╭─ Data section

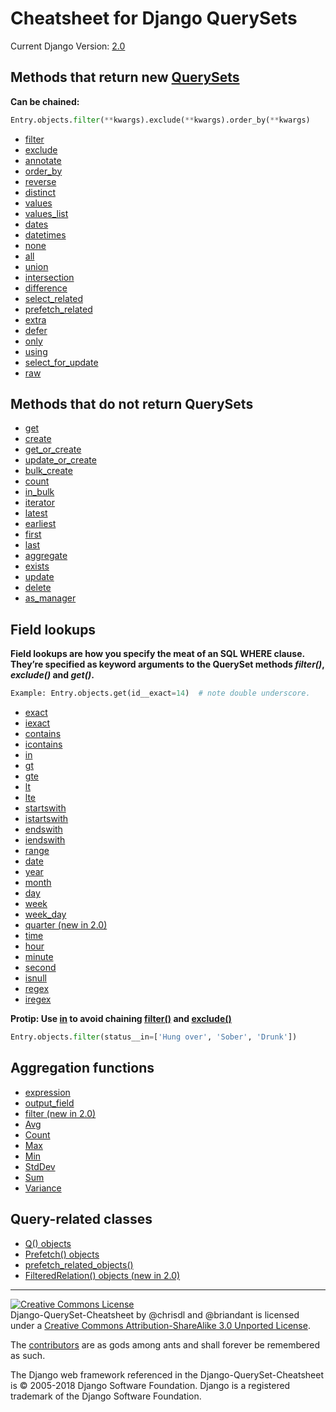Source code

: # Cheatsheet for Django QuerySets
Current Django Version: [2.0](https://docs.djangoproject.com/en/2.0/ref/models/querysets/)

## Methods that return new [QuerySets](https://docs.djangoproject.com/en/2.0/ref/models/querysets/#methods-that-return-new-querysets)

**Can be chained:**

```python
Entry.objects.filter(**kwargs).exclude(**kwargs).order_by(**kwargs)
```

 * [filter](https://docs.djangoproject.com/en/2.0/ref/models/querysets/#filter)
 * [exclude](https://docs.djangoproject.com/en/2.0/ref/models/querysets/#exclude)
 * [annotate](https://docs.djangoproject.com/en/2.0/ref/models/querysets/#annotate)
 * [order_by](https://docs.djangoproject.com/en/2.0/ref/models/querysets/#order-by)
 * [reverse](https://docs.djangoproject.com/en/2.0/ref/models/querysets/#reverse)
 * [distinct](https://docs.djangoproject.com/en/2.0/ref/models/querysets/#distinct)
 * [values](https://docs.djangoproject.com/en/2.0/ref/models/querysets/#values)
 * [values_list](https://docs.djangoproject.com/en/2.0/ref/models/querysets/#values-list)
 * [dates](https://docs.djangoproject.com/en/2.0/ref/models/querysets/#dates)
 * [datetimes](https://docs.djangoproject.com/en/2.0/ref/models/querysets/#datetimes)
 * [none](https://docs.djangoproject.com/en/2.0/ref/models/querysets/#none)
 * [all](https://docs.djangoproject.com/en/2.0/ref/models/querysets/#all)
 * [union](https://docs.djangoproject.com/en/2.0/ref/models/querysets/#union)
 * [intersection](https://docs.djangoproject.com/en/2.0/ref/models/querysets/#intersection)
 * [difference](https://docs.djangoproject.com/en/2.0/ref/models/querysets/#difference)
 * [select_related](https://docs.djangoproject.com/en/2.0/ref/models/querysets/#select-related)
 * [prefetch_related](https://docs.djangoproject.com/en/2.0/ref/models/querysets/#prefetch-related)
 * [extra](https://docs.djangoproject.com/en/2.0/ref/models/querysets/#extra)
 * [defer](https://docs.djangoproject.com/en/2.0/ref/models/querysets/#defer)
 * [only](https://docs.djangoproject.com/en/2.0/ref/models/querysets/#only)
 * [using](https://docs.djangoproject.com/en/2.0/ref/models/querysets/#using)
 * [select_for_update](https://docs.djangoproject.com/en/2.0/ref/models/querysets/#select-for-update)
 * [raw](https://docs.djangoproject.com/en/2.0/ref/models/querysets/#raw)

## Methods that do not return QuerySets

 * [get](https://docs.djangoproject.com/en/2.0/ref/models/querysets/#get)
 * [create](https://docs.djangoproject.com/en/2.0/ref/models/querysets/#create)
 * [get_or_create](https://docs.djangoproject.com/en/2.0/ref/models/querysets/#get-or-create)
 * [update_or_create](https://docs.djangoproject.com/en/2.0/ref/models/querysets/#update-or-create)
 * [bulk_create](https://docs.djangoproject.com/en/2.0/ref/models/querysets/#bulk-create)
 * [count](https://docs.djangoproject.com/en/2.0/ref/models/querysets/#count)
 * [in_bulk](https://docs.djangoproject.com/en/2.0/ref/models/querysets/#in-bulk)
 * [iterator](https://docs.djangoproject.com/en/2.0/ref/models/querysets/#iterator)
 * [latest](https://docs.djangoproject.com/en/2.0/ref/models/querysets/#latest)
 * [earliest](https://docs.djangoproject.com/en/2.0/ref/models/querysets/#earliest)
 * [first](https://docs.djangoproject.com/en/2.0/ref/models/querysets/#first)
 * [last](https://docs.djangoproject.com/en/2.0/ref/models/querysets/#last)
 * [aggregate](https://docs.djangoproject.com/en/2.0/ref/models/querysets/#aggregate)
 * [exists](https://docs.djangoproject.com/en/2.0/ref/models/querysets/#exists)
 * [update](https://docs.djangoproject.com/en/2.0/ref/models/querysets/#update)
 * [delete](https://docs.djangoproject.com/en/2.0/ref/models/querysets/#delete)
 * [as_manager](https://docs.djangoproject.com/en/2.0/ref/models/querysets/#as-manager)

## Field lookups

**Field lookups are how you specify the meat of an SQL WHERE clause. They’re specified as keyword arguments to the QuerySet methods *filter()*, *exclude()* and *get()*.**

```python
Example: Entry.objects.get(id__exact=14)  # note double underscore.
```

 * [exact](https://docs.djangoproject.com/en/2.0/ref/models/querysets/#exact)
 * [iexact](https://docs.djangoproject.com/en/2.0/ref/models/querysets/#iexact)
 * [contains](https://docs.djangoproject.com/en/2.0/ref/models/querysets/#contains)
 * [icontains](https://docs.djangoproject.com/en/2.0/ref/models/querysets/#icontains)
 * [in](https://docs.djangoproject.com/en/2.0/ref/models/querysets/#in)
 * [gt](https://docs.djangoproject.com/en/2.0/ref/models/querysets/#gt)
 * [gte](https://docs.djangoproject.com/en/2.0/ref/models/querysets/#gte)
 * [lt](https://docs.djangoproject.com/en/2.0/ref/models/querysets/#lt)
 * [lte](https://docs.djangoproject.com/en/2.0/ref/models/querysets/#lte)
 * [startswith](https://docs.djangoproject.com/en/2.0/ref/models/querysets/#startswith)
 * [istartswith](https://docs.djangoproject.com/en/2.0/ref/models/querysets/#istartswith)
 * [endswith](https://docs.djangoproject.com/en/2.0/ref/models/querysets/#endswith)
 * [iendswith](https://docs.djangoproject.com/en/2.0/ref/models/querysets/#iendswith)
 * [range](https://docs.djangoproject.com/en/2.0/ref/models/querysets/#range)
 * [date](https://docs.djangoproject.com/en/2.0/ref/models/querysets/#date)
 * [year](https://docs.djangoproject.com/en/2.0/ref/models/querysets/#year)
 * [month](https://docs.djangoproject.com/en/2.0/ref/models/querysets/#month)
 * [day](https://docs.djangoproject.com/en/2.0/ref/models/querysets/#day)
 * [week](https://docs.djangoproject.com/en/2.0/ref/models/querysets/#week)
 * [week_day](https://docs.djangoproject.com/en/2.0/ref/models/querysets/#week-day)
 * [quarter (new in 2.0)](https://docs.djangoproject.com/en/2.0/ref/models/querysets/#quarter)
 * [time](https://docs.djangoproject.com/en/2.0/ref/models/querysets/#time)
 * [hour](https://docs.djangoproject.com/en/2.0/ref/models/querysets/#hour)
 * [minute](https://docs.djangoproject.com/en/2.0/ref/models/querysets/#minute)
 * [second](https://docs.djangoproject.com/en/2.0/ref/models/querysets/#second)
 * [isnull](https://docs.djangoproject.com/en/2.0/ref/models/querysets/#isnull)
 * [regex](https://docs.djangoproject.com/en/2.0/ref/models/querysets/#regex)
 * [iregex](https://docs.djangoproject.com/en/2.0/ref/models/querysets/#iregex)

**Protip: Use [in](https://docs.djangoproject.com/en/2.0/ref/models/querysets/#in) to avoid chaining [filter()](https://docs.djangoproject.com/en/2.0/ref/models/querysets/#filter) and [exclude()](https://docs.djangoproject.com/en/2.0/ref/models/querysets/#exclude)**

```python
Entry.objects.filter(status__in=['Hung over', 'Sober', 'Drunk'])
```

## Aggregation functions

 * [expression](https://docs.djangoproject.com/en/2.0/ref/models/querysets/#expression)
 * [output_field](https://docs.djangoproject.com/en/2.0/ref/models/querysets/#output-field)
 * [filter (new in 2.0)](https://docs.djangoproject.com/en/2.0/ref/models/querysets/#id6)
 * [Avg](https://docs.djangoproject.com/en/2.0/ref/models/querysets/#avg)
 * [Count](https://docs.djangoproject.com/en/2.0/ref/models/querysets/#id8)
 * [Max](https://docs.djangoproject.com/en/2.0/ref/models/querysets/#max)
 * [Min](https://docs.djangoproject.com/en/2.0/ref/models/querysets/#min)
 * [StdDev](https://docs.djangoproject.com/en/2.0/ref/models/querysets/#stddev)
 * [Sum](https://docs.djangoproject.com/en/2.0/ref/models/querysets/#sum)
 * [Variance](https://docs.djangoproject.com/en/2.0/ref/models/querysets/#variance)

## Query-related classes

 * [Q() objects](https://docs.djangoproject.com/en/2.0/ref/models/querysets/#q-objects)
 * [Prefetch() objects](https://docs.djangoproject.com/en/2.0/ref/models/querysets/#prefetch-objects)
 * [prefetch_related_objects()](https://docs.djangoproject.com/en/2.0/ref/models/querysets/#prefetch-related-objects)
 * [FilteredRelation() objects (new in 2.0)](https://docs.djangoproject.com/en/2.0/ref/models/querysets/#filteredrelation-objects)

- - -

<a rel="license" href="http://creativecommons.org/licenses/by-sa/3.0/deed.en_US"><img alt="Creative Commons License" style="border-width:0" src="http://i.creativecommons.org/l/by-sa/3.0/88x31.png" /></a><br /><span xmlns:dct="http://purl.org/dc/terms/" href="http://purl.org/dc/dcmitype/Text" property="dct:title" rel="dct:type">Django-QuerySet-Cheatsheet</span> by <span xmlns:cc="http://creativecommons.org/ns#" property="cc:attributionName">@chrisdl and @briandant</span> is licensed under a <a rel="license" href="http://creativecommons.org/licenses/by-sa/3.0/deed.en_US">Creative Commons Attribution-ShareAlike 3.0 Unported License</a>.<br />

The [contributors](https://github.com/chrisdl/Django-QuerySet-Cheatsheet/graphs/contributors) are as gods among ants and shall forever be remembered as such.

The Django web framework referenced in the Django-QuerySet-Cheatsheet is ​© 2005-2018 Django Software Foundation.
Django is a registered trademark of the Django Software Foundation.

╰─

**What is required**
Would you filter the records and copy each line that contains the word "update"?

**Task solution**
 * [select_for_update](https://docs.djangoproject.com/en/2.0/ref/models/querysets/#select-for-update)
 * [update_or_create](https://docs.djangoproject.com/en/2.0/ref/models/querysets/#update-or-create)
 * [update](https://docs.djangoproject.com/en/2.0/ref/models/querysets/#update)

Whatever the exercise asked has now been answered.